→ Input material
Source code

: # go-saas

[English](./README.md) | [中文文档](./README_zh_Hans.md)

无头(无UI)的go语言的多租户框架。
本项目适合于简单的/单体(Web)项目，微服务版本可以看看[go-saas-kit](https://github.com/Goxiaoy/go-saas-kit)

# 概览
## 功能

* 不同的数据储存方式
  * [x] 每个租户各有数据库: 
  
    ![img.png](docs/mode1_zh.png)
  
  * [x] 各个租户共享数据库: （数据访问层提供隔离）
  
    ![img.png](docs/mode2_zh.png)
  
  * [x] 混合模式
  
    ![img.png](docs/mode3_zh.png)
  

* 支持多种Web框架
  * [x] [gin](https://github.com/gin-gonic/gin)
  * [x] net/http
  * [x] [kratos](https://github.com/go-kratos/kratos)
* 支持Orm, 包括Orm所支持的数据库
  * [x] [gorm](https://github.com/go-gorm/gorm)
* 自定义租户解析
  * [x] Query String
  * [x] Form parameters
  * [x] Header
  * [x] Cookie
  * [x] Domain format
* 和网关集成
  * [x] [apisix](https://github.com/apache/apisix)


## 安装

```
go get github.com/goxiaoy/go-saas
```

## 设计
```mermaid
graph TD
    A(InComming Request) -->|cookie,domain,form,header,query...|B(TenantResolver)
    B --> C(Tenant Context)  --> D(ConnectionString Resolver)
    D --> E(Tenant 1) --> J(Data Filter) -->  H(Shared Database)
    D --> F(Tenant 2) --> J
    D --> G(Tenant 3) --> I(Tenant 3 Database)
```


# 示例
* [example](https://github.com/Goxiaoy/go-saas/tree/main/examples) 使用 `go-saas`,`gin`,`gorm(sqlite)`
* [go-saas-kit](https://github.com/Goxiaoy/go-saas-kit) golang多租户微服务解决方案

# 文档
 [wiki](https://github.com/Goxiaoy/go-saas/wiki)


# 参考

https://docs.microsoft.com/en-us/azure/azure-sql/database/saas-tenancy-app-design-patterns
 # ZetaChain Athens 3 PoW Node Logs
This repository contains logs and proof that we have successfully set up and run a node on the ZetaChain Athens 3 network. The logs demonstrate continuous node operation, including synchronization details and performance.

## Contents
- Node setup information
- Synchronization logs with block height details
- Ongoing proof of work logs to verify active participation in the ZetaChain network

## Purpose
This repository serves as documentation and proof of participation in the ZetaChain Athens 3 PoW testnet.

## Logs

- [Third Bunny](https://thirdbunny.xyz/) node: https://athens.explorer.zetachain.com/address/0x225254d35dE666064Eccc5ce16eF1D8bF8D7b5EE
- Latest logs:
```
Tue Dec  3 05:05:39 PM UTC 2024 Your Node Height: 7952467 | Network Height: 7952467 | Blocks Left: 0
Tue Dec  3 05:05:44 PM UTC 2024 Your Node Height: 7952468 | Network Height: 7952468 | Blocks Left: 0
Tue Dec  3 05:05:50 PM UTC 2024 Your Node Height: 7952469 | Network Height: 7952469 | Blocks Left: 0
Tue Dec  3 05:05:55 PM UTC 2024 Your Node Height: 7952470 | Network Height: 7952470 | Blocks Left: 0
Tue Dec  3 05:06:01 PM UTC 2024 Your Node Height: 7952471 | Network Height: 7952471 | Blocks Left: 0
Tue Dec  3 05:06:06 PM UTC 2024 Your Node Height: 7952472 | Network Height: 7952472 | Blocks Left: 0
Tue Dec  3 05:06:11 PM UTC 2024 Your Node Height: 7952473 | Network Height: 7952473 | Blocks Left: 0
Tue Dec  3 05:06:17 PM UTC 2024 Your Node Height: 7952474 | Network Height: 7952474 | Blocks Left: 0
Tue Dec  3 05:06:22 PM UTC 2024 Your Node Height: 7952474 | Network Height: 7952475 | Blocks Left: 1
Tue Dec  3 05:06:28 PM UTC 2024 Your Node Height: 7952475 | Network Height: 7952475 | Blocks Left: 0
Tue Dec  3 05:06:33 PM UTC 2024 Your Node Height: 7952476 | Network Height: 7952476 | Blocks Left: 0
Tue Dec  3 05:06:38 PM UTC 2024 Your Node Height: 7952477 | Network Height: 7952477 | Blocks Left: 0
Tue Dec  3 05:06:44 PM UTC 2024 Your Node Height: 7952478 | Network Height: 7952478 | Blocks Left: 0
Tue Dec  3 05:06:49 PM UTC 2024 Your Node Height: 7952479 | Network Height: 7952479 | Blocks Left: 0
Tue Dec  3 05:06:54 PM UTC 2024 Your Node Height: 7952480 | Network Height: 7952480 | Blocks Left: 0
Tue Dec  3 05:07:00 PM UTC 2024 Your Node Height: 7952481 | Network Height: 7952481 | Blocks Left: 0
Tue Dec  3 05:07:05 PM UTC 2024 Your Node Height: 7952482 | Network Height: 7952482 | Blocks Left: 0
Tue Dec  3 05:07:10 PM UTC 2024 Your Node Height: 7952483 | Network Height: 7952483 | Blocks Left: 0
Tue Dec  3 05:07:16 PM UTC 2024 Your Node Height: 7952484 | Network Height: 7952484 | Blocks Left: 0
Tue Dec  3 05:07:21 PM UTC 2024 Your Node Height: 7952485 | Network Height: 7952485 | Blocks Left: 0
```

→ Exercise requirements
Copy out every line of the data that includes "gorm".

→ Answer space
  * [x] [gorm](https://github.com/go-gorm/gorm)
* [example](https://github.com/Goxiaoy/go-saas/tree/main/examples) 使用 `go-saas`,`gin`,`gorm(sqlite)`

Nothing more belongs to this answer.